Mumien, Analphabeten, Diebe.
Du hast's gut, du hast dein Leben noch vor dir.
Stop all that yackety yack!
nnier | 27. Dezember 2010 | Topic Musiq


Der Bahnhof Lime Street liegt auf einem Hügel oberhalb der Liverpooler Innenstadt. Man kann ihn nach drei Seiten verlassen, z.B. zur Innenstadt:



Möchte man Säulen und Löwen anschauen, geht man in diese Richtung:



Was ich nicht ganz verstehe, ist, warum es diesen dritten Ausgang gibt, hügelaufwärts, denn dort oben möchte doch bestimmt niemand hingehen:



Man kommt in eine ziemlich heruntergekommene Gegend, kratzt sich am Kopf, biegt noch einmal um die Ecke und befindet sich in einer wirklich nicht besonders hübsch anzusehenden Seitenstraße:



Paul McCartney ist 68 Jahre alt, Milliardär, und hat auch im vergangenen Jahr viele große Konzerte gegeben. Man sieht hauptsächlich glückliche Gesichter in diesen Konzerten, und wenn zwischendurch ein weniger bekanntes Solostück gegeben wird, gehen die Leute sich ein Bier holen oder schreiben etwas in ihr Smartphone, z.B. dass sie gerade in einem tollen Konzert seien, das Lied jetzt gerade sei zwar nicht so der Bringer, aber davor, The Long and Winding Road, das sei schon echt ergreifend gewesen, und Drive My Car, unglaublich, wie das immer noch rockt!

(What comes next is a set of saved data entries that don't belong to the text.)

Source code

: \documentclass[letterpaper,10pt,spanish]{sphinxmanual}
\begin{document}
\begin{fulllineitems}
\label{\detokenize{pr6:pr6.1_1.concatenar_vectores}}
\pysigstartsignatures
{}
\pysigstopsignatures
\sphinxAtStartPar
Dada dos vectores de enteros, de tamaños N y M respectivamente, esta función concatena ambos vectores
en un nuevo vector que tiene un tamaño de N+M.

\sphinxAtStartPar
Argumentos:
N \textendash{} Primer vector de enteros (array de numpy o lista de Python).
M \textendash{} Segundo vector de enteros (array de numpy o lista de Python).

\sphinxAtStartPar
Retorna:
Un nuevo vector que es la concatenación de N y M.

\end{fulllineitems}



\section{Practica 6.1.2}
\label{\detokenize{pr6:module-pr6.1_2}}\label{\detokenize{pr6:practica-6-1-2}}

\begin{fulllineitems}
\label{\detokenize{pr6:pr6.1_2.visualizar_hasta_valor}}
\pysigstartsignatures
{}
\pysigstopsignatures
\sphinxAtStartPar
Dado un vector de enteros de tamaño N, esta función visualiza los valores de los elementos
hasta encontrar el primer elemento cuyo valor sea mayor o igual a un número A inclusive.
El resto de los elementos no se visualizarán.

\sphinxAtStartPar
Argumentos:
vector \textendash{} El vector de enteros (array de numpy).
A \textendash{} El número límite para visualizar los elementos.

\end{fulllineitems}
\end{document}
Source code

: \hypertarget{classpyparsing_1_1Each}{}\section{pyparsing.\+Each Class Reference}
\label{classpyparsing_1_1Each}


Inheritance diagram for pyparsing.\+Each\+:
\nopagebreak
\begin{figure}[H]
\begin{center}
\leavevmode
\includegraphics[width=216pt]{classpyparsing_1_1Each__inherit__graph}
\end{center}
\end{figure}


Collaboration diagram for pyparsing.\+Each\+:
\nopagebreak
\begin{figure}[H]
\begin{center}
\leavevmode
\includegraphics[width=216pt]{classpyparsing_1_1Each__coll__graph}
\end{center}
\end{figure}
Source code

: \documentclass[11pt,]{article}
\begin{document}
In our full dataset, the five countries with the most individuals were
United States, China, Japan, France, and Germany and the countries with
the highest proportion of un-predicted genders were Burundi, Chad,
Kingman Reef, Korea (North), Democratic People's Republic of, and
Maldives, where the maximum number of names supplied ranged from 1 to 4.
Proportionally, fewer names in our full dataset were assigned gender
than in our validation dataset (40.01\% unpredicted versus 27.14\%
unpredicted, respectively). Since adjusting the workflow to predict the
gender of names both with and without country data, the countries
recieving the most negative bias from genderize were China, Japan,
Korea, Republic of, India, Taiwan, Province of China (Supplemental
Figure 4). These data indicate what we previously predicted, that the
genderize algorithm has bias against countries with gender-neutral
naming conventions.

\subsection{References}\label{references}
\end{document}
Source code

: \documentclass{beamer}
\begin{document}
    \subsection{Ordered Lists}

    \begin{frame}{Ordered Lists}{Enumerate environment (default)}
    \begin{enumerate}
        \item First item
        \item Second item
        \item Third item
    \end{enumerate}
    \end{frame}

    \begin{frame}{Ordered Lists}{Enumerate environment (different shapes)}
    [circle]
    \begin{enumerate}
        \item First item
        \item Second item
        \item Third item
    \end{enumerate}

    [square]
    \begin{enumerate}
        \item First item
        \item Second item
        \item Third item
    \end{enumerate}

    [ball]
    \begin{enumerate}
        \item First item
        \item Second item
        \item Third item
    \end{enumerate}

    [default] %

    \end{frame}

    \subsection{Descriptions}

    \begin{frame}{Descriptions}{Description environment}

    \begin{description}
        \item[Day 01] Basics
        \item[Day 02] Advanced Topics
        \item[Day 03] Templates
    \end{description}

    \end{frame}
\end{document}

Wenn man 68 ist und Milliardär und schließlich und endlich seinen Status als Nr. 1 zurückerobert hat, nach den bitteren 80ern, als Phil Collins der Megastar war und John Lennon heiliges Genie, irdischen Maßstäben längst entrückt, nach den 90ern, in denen man langsam und gegen viele Vorurteile der Welt klarmachen konnte, dass man nicht nur der nette und harmlose Balladenschreiber und -sänger war, nein, Get Back und Sgt. Pepper's Loneley Hearts Club Band und Got to Get You Into My Life, mal ganz abgesehen von Helter Skelter, und die Balladen sind nun mal unsterblich, Let It Be und Hey Jude und Yesterday, und wie ungerecht es war, wenn die Leute immer John am tollsten fanden, und fragte man sie mal nach ihrem Lieblingslied von den Beatles, dann nannten sie garantiert eins von Paul, mich hätte das auch genervt, und was für eine Rückkehr das war, 1989/90 - Tochter Mary sagte später, sie habe ja irgendwie gewusst, dass ihr Papa berühmt sei, aber wie berühmt, und wie sehr die Leute ihn liebten, das sei ihr erst auf dieser Tour klargeworden, ich habe sie damals manchmal das Publikum filmen sehen aus diesem Graben vor der Bühne heraus, mit ihrer Videokamera, sie ist etwa so alt wie ich und hat eben im selben Alter die 80er Jahre erlebt, als man wusste, dass es ihn noch gab, und doch schien er so weit weg, und nun filmte sie allabendlich direkt in diese fassungslosen, ergriffenen, heulenden Gesichter.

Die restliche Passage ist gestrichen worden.